The carbon offset market is growing, spurred by businesses and consumers who want to lessen their carbon footprint by investing in ventures like hydroelectric power or forest regeneration. Two experts on carbon credits took your questions.
If the U.S. adopts a carbon "cap and trade" system similar to the system used to regulate sulfate emissions, carbon emissions will already be limited according to governmental standards. What future role could carbon offsets serve in this system?
Caitlin Sparks responds:
If the U.S. caps emissions then it will also trade carbon offset credits according to government regulations. The federal government will limit (cap) overall emissions at a certain level and allocate credits to entities that emit greenhouse gases, like utilities or big manufacturers.
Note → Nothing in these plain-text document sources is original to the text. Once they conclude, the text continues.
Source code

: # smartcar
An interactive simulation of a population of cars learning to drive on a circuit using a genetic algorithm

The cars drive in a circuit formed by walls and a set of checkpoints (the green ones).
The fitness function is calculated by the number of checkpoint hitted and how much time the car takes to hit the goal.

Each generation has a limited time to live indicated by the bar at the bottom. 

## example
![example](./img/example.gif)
The credits represent the right to pollute a specific amount, and if you add them all up, they will constitute the total overall amount of greenhouse gas emissions allowed under the cap. If one company didn't appropriately reduce its own emission levels to comply with the cap, it would have to purchase credits from a company that did. The potential profit from the sale of allocated credit would create an incentive for everyone to reduce their emissions.
Dan Kammen responds:
The structure of a national Cap and Trade system would determine how this worked out.
In Europe, carbon accounting applies only to plants generating energy, even though there are carbon emissions associated with many (most) aspects of our economy. California has set up a more inclusive approach that is economy-wide.
If we develop a federal system like the one in Europe then the carbon offset market would likely focus on the large remaining parts of the economy that are not covered but do still emit carbon. If we take a more inclusive, 'all economy' approach here, carbon offsets would likely become part of the larger federal system. I hope we take the more inclusive approach.